People with diagnoses of intellectual disability or serious mental illness have higher mortality rates due to physical comorbidities; better understanding is needed to guide best practice in provision of palliative care for these populations.
To identify multivoiced perspectives, drawn from lived experience of: what works, and what does not, in palliative care for people with intellectual disability or serious mental illness; challenges in, and opportunities to improve, palliative care.
A systematically constructed qualitative meta-ethnography. Protocol published (PROSPERO: CRD42021236616).
MEDLINE, PsychINFO, CINAHL PLUS and Embase used without date limitations. Papers published in English, containing qualitative data on palliative care provision for people with a diagnosis of intellectual disability or serious mental illness were included.
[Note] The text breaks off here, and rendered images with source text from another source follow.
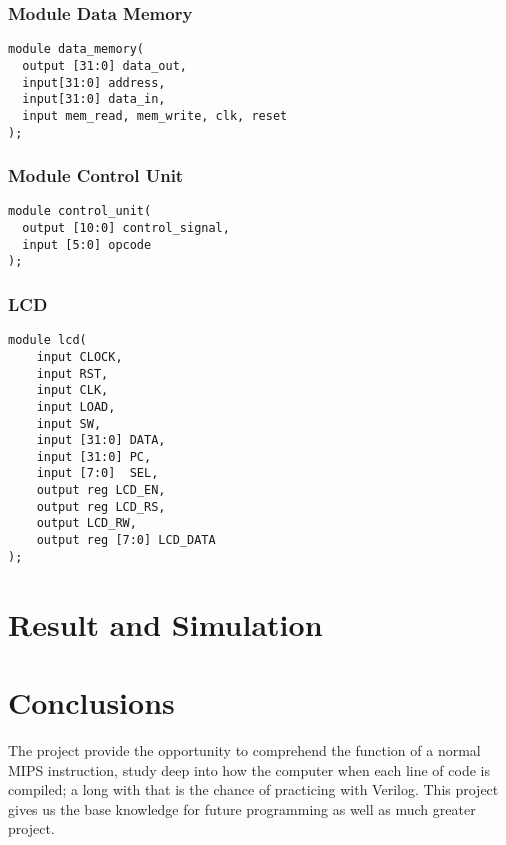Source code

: \documentclass[12pt, a4paper, oneside]{article}
\begin{document}
     \subsubsection{Module Data Memory}
     \begin{lstlisting}
module data_memory(
  output [31:0] data_out,
  input[31:0] address,
  input[31:0] data_in,
  input mem_read, mem_write, clk, reset
);
     \end{lstlisting}
     
     \subsubsection{Module Control Unit}
     \begin{lstlisting}
module control_unit(
  output [10:0] control_signal,
  input [5:0] opcode
);
     \end{lstlisting}

     \subsubsection{LCD}
     \begin{lstlisting}
module lcd(
	input CLOCK,
	input RST,
	input CLK,
	input LOAD,
	input SW,
	input [31:0] DATA,
	input [31:0] PC,
	input [7:0]  SEL,
	output reg LCD_EN,
	output reg LCD_RS,
	output LCD_RW,
	output reg [7:0] LCD_DATA
);
     \end{lstlisting}
    \section{Result and Simulation}
    \section{Conclusions}
    \hspace{0.5cm}The project provide the opportunity to comprehend the function of a normal MIPS instruction, study deep into how the computer when each line of code is compiled; a long with that is the chance of practicing with Verilog. This project gives us the base knowledge for future programming as well as much greater project.
\end{document}
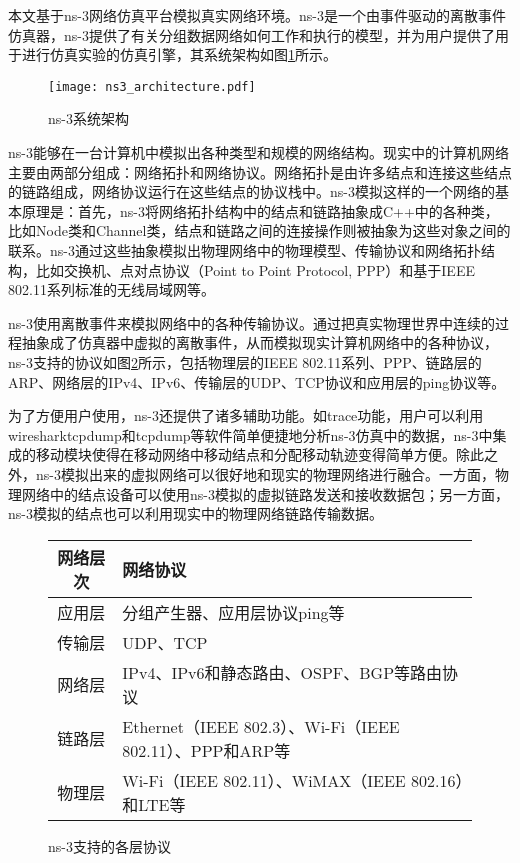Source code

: 
本文基于ns-3网络仿真平台模拟真实网络环境。ns-3是一个由事件驱动的离散事件仿真器，ns-3提供了有关分组数据网络如何工作和执行的模型，并为用户提供了用于进行仿真实验的仿真引擎\cite{ns-3,matthias2010ns3}，其系统架构如图\ref{fig:c2:ns3 architecture}所示。

\begin{figure}[H]
  \centering
  \texttt{[image: ns3\_architecture.pdf]}
  \caption{ns-3系统架构}
  \label{fig:c2:ns3 architecture}
\end{figure}

ns-3能够在一台计算机中模拟出各种类型和规模的网络结构。现实中的计算机网络主要由两部分组成：网络拓扑和网络协议。网络拓扑是由许多结点和连接这些结点的链路组成，网络协议运行在这些结点的协议栈中。ns-3模拟这样的一个网络的基本原理是：首先，ns-3将网络拓扑结构中的结点和链路抽象成C++中的各种类，比如Node类和Channel类，结点和链路之间的连接操作则被抽象为这些对象之间的联系。ns-3通过这些抽象模拟出物理网络中的物理模型、传输协议和网络拓扑结构，比如交换机、点对点协议（Point to Point Protocol, PPP）和基于IEEE 802.11系列标准的无线局域网等。

ns-3使用离散事件来模拟网络中的各种传输协议。通过把真实物理世界中连续的过程抽象成了仿真器中虚拟的离散事件，从而模拟现实计算机网络中的各种协议，ns-3支持的协议如图\ref{fig:c2:protocols supported in ns-3}所示，包括物理层的IEEE 802.11系列、PPP、链路层的ARP、网络层的IPv4、IPv6、传输层的UDP、TCP协议和应用层的ping协议等。

为了方便用户使用，ns-3还提供了诸多辅助功能。如trace功能，用户可以利用wiresharktcpdump和tcpdump等软件简单便捷地分析ns-3仿真中的数据，ns-3中集成的移动模块使得在移动网络中移动结点和分配移动轨迹变得简单方便。除此之外，ns-3模拟出来的虚拟网络可以很好地和现实的物理网络进行融合。一方面，物理网络中的结点设备可以使用ns-3模拟的虚拟链路发送和接收数据包；另一方面，ns-3模拟的结点也可以利用现实中的物理网络链路传输数据。

\begin{figure}[H]
  \begin{table}[H]
      \begin{tabularx}{\textwidth}{cY}
      \toprule
          网络层次 & 网络协议 \\
      \midrule
          应用层 & 分组产生器、应用层协议ping等 \\
          传输层 & UDP、TCP \\
          网络层 & IPv4、IPv6和静态路由、OSPF、BGP等路由协议 \\
          链路层 & Ethernet（IEEE 802.3）、Wi-Fi（IEEE 802.11）、PPP和ARP等 \\
          物理层 & Wi-Fi（IEEE 802.11）、WiMAX（IEEE 802.16）和LTE等 \\
      \bottomrule
      \end{tabularx}
  \end{table}
  \caption{ns-3支持的各层协议}
  \label{fig:c2:protocols supported in ns-3}
\end{figure}

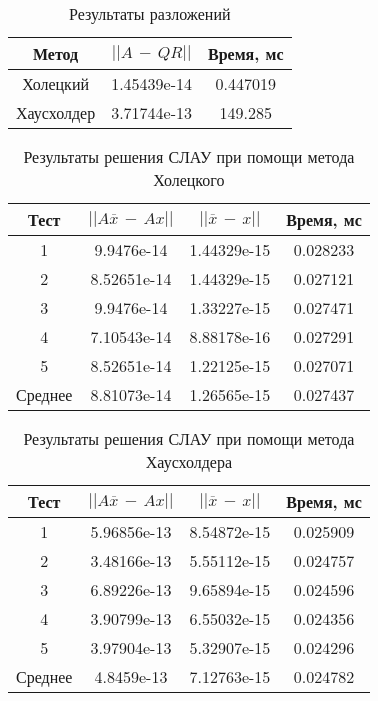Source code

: \documentclass[a4paper,12pt,titlepage,finall]{article}
\begin{document}
\begin{table}[h]
\centering
\begin{tabular}{|c|c|c|}
\hline
Метод & $||A\,-\,QR||$ & Время, мс \\
\hline
Холецкий & 1.45439e-14 & 0.447019 \\
\hline
Хаусхолдер & 3.71744e-13 & 149.285 \\
\hline
\end{tabular}
\caption{Результаты разложений}
\label{table1}
\end{table}

\begin{table}[h]
\centering
\begin{tabular}{|c|c|c|c|}
\hline
Тест & $||A\overline{x}\,-\,Ax||$ & $||\overline{x}\,-\,x||$ & Время, мс \\
\hline
1 & 9.9476e-14 & 1.44329e-15 & 0.028233 \\
\hline
2 & 8.52651e-14 & 1.44329e-15 & 0.027121 \\
\hline
3 & 9.9476e-14 & 1.33227e-15 & 0.027471 \\
\hline
4 & 7.10543e-14 & 8.88178e-16 & 0.027291 \\
\hline
5 & 8.52651e-14 & 1.22125e-15 & 0.027071 \\
\hline
Среднее & 8.81073e-14 & 1.26565e-15 & 0.027437 \\
\hline
\end{tabular}
\caption{Результаты решения СЛАУ при помощи метода Холецкого}
\label{table1}
\end{table}

\begin{table}[h]
\centering
\begin{tabular}{|c|c|c|c|}
\hline
Тест & $||A\overline{x}\,-\,Ax||$ & $||\overline{x}\,-\,x||$ & Время, мс \\
\hline
1 & 5.96856e-13 & 8.54872e-15 & 0.025909 \\
\hline
2 & 3.48166e-13 & 5.55112e-15 & 0.024757 \\
\hline
3 & 6.89226e-13 & 9.65894e-15 & 0.024596 \\
\hline
4 & 3.90799e-13 & 6.55032e-15 & 0.024356 \\
\hline
5 & 3.97904e-13 & 5.32907e-15 & 0.024296 \\
\hline
Среднее & 4.8459e-13 & 7.12763e-15 & 0.024782 \\
\hline
\end{tabular}
\caption{Результаты решения СЛАУ при помощи метода Хаусхолдера}
\label{table1}
\end{table}
\end{document}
Global five-point strength score applied for relevance/quality appraisal.
Familiarity (of location, people and/or things) is important for good palliative care. Assumptions and misunderstandings about the role of mental capacity assessment to appropriately involve the patient in decision-making are common. Adapting training for palliative care staff to address concerns and beliefs about mental illness is one of the methods that helps avoid diagnostic overshadowing. Proactive identification of service arrangements to meet needs of persons with personality, psychotic, delusional and bipolar affective disorders will help optimise care.
Evidence, including the voices of people with intellectual disability or serious mental illness is urgently needed to guide efforts to improve their access to and experience of palliative care. More evidence is especially needed to understand, develop and implement best practice for people with psychosis, bipolar affective disorder, mania and personality disorder.